+++ DATA FOR THIS EXERCISE +++

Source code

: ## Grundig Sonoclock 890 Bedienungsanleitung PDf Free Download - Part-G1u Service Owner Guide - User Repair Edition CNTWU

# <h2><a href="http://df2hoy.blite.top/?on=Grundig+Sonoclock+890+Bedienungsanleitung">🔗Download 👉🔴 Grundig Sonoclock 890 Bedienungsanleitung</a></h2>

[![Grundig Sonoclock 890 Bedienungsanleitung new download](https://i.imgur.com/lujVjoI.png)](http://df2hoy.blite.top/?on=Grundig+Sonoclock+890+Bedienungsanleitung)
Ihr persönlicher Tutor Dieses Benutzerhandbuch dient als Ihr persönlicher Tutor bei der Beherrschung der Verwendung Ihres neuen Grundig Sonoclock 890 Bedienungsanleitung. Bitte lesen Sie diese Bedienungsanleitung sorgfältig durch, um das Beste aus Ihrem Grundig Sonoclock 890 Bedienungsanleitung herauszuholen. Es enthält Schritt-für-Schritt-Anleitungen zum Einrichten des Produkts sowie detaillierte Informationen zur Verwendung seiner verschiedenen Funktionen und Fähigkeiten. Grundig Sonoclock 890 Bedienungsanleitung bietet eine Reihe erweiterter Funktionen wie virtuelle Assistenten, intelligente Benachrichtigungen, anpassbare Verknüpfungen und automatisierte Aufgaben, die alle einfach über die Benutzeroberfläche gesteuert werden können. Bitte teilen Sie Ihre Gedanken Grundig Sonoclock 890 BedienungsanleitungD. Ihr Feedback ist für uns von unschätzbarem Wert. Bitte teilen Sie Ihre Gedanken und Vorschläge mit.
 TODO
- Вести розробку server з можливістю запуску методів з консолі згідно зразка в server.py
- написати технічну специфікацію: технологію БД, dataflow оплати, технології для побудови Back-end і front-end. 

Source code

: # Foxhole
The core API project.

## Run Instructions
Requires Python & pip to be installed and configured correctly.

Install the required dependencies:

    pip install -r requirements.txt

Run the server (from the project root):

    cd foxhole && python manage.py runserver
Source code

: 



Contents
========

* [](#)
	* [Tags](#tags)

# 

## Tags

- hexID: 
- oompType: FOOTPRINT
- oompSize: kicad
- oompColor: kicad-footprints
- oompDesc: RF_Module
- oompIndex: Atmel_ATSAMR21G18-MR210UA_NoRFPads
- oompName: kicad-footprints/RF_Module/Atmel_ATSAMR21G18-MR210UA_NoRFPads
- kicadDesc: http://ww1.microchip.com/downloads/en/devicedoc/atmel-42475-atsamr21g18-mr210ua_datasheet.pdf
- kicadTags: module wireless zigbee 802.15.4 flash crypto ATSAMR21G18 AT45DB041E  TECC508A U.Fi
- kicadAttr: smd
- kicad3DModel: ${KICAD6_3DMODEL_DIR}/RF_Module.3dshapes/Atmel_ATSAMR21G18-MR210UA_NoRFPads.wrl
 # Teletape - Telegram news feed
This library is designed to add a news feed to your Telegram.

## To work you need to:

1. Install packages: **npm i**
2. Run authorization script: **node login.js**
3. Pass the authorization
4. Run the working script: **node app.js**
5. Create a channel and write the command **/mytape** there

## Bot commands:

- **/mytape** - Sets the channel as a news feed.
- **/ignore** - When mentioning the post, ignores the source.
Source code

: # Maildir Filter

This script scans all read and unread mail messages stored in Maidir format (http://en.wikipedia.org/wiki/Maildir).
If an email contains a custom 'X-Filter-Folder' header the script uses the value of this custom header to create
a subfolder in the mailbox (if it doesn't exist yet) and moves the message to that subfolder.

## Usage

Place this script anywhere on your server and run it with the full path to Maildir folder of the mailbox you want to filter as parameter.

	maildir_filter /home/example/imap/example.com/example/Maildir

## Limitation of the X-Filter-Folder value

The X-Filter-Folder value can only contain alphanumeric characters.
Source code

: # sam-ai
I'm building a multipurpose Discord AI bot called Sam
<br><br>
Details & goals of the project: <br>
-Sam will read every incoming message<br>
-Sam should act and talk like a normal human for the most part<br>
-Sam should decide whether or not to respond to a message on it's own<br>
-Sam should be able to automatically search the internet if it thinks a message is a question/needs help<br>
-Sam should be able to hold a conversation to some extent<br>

+++

== PROBLEM STATEMENT ==
Where does the word "Maildir" occur in the data? Copy every line that has it.

== RESPONSE AREA ==
: # Maildir Filter
This script scans all read and unread mail messages stored in Maidir format (http://en.wikipedia.org/wiki/Maildir).
Place this script anywhere on your server and run it with the full path to Maildir folder of the mailbox you want to filter as parameter.
	maildir_filter /home/example/imap/example.com/example/Maildir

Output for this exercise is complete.